The score functions score_func can be passed in as a string as long as sklearn.metrics contains a scoring function with the same name. However, in some cases such as QA, you might want to have more complex evaluation such as BLEU or ROUGE. In this case you could pass in a custome scoring function. For example if you are working on a machine translation system, it is possible to do

'''
Assume you have translations from models in a list named 'preds', and true translations in 'labels'
'''
from nltk.translate.bleu_score import corpus_bleu

lo, hi, scores = BootstrapCI(preds, labels, corpus_bleu)

Code of Conduct

Please note that the ‘mlboot’ project is released with a Contributor Code of Conduct. By contributing to this project, you agree to abide by its terms.

References

Efron, B., & Tibshirani, R. J. (1993). An introduction to the bootstrap. New York, NY: Chapman and Hall.

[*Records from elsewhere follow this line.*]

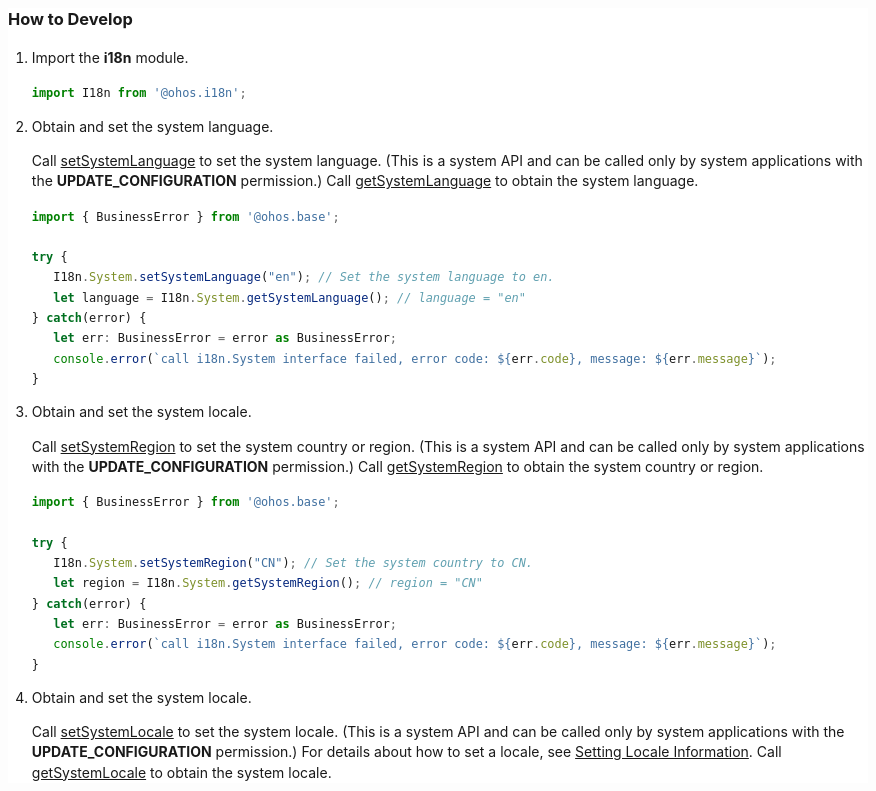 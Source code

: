 ### How to Develop
1. Import the **i18n** module.

   ```ts
   import I18n from '@ohos.i18n';
   ```

2. Obtain and set the system language.
   
   Call [setSystemLanguage](../reference/apis/js-apis-i18n.md#setsystemlanguage9) to set the system language. (This is a system API and can be called only by system applications with the **UPDATE_CONFIGURATION** permission.)
   Call [getSystemLanguage](../reference/apis/js-apis-i18n.md#getsystemlanguages9) to obtain the system language.
   
   ```ts
   import { BusinessError } from '@ohos.base';
   
   try {
      I18n.System.setSystemLanguage("en"); // Set the system language to en.
      let language = I18n.System.getSystemLanguage(); // language = "en"
   } catch(error) {
      let err: BusinessError = error as BusinessError;
      console.error(`call i18n.System interface failed, error code: ${err.code}, message: ${err.message}`);
   }
   ```

3. Obtain and set the system locale.
   
   Call [setSystemRegion](../reference/apis/js-apis-i18n.md#getsystemregion9) to set the system country or region. (This is a system API and can be called only by system applications with the **UPDATE_CONFIGURATION** permission.)
   Call [getSystemRegion](../reference/apis/js-apis-i18n.md#setsystemregion9) to obtain the system country or region.

   ```ts
   import { BusinessError } from '@ohos.base';
   
   try {
      I18n.System.setSystemRegion("CN"); // Set the system country to CN.
      let region = I18n.System.getSystemRegion(); // region = "CN"
   } catch(error) {
      let err: BusinessError = error as BusinessError;
      console.error(`call i18n.System interface failed, error code: ${err.code}, message: ${err.message}`);
   }
   ```

4. Obtain and set the system locale.

   Call [setSystemLocale](../reference/apis/js-apis-i18n.md#setsystemlocale9) to set the system locale. (This is a system API and can be called only by system applications with the **UPDATE_CONFIGURATION** permission.) For details about how to set a locale, see [Setting Locale Information](../internationalization/intl-guidelines.md#setting-locale-information).
   Call [getSystemLocale](../reference/apis/js-apis-i18n.md#getsystemlocale9) to obtain the system locale.
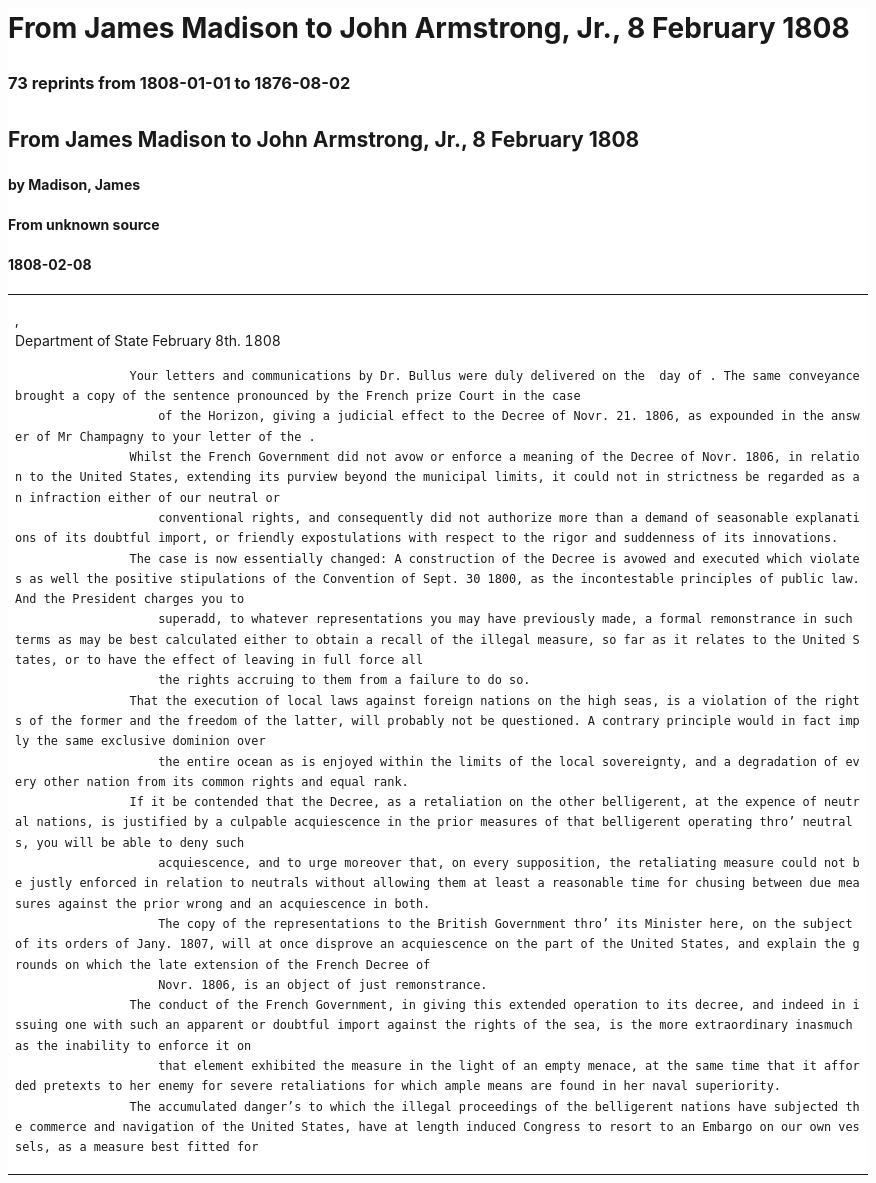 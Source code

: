 
# From James Madison to John Armstrong, Jr., 8 February 1808

### 73 reprints from 1808-01-01 to 1876-08-02

## From James Madison to John Armstrong, Jr., 8 February 1808

#### by Madison, James

#### From unknown source

#### 1808-02-08

<table style="width: 100%;"><tr><td style="width: 50%">

,  
						Department of State February 8th. 1808  
					  
					Your letters and communications by Dr. Bullus were duly delivered on the  day of . The same conveyance brought a copy of the sentence pronounced by the French prize Court in the case  
						of the Horizon, giving a judicial effect to the Decree of Novr. 21. 1806, as expounded in the answer of Mr Champagny to your letter of the .  
					Whilst the French Government did not avow or enforce a meaning of the Decree of Novr. 1806, in relation to the United States, extending its purview beyond the municipal limits, it could not in strictness be regarded as an infraction either of our neutral or  
						conventional rights, and consequently did not authorize more than a demand of seasonable explanations of its doubtful import, or friendly expostulations with respect to the rigor and suddenness of its innovations.  
					The case is now essentially changed: A construction of the Decree is avowed and executed which violates as well the positive stipulations of the Convention of Sept. 30 1800, as the incontestable principles of public law. And the President charges you to  
						superadd, to whatever representations you may have previously made, a formal remonstrance in such terms as may be best calculated either to obtain a recall of the illegal measure, so far as it relates to the United States, or to have the effect of leaving in full force all  
						the rights accruing to them from a failure to do so.  
					That the execution of local laws against foreign nations on the high seas, is a violation of the rights of the former and the freedom of the latter, will probably not be questioned. A contrary principle would in fact imply the same exclusive dominion over  
						the entire ocean as is enjoyed within the limits of the local sovereignty, and a degradation of every other nation from its common rights and equal rank.  
					If it be contended that the Decree, as a retaliation on the other belligerent, at the expence of neutral nations, is justified by a culpable acquiescence in the prior measures of that belligerent operating thro’ neutrals, you will be able to deny such  
						acquiescence, and to urge moreover that, on every supposition, the retaliating measure could not be justly enforced in relation to neutrals without allowing them at least a reasonable time for chusing between due measures against the prior wrong and an acquiescence in both.  
						The copy of the representations to the British Government thro’ its Minister here, on the subject of its orders of Jany. 1807, will at once disprove an acquiescence on the part of the United States, and explain the grounds on which the late extension of the French Decree of  
						Novr. 1806, is an object of just remonstrance.  
					The conduct of the French Government, in giving this extended operation to its decree, and indeed in issuing one with such an apparent or doubtful import against the rights of the sea, is the more extraordinary inasmuch as the inability to enforce it on  
						that element exhibited the measure in the light of an empty menace, at the same time that it afforded pretexts to her enemy for severe retaliations for which ample means are found in her naval superiority.  
					The accumulated danger’s to which the illegal proceedings of the belligerent nations have subjected the commerce and navigation of the United States, have at length induced Congress to resort to an Embargo on our own vessels, as a measure best fitted for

Field, C. A., & Welsh, A. H. (2007). Bootstrapping clustered data. Journal of the Royal Statistical Society: Series B (Statistical Methodology), 69(3), 369–390. https://doi.org/10/cqwx5p

Ren, S., Lai, H., Tong, W., Aminzadeh, M., Hou, X., & Lai, S. (2010). Nonparametric bootstrapping for hierarchical data. Journal of Applied Statistics, 37(9), 1487–1498. https://doi.org/10/dvfzcn

About

The goal of mlboot is to provide a powerful, flexible, and user-friendly way to estimate and compare the performance of machine learning (and other predictive) models using bootstrap resampling. It enables easy statistical analysis of model performance.